De l’autre, une unité de fabrication de sachets de thé et d’infusions pour les marques Lipton et l’Éléphant, propriétés d’Unilever. Cette unité de production est la dernière usine de la FRALIB, filiale d’Unilever. Elle emploie 182 salariés et 65 % de sa production est destinée au marché français. FRALIB est une société rentable, ne connaissant pas de problèmes de trésorerie, de bilan (2) ou encore de carnet de commande.
Seulement voilà, Unilever est un groupe insatiable : sous prétexte de restructuration industrielle, la direction a décidé en septembre dernier de fermer l’usine de Gémenos et de transférer la production en Belgique et en Pologne.

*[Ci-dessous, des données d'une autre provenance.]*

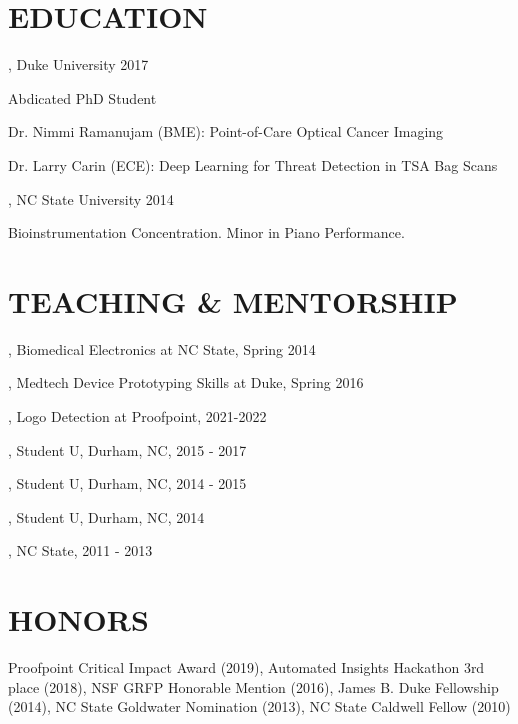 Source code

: \documentclass[resmargin, 11pt]{resume_style_class} %
\newenvironment{outline}
  {\begin{list}{}{\setlength{\leftmargin}{30pt}\setlength\itemsep{-2pt}}}
  {\end{list}}
\newenvironment{outline-cond}
  {\begin{list}{}{
  \setlength{\leftmargin}{30pt}
  \setlength\topsep{-10pt}
  \setlength\itemindent{-30pt}
  }}
  {\end{list}}
\begin{document}
\begin{resume}
\section{EDUCATION}

, Duke University \hfill 2017
\begin{outline}
	\item Abdicated PhD Student 
	\item Dr. Nimmi Ramanujam (BME): Point-of-Care Optical Cancer Imaging
	\item Dr. Larry Carin (ECE): Deep Learning for Threat Detection in TSA Bag Scans
\end{outline}

, NC State University \hfill 2014
\begin{outline}
	\item Bioinstrumentation Concentration. Minor in Piano Performance.
\end{outline}


\section{ TEACHING \& MENTORSHIP}
\begin{outline-cond} 
\item {}, Biomedical Electronics at NC State, Spring 2014
\item {}, Medtech Device Prototyping Skills at Duke, Spring 2016
\item {}, Logo Detection at Proofpoint, 2021-2022
\item {}, Student U, Durham, NC, 2015 - 2017
\item {}, Student U, Durham, NC, 2014 - 2015
\item {}, Student U, Durham, NC, 2014
\item {}, NC State, 2011 - 2013  
\end{outline-cond} 


\section{HONORS}
Proofpoint Critical Impact Award (2019),
Automated Insights Hackathon 3rd place (2018),
NSF GRFP Honorable Mention (2016),
James B. Duke Fellowship (2014),
NC State Goldwater Nomination (2013),
NC State Caldwell Fellow (2010)
\end{resume}
\end{document}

La direction d’Unilever n’a jamais voulu avouer que la fermeture de l’usine vise à augmenter les bénéfices du groupe. Pour elle, cette fermeture est une réponse « aux difficultés structurelles d’Unilever sur le marché du thé et des infusions en Europe de l’ouest ». Et d’ajouter comme suprême argument que l’usine de Gémenos « représente à elle seule 27 % des coûts pour 5,1 % des volumes de production européens ». Dans la foulée, un accord de méthode a été proposé aux salariés pour régler au plus vite la cession d’activité, accord de méthode que les représentants des salariés ont refusé de signer. La direction a aussi rapidement remis un PSE (Plan de sauvegarde de l’emploi, nouveau cynisme pour désigner un plan social qui n’a rien de social au comité d'entreprise.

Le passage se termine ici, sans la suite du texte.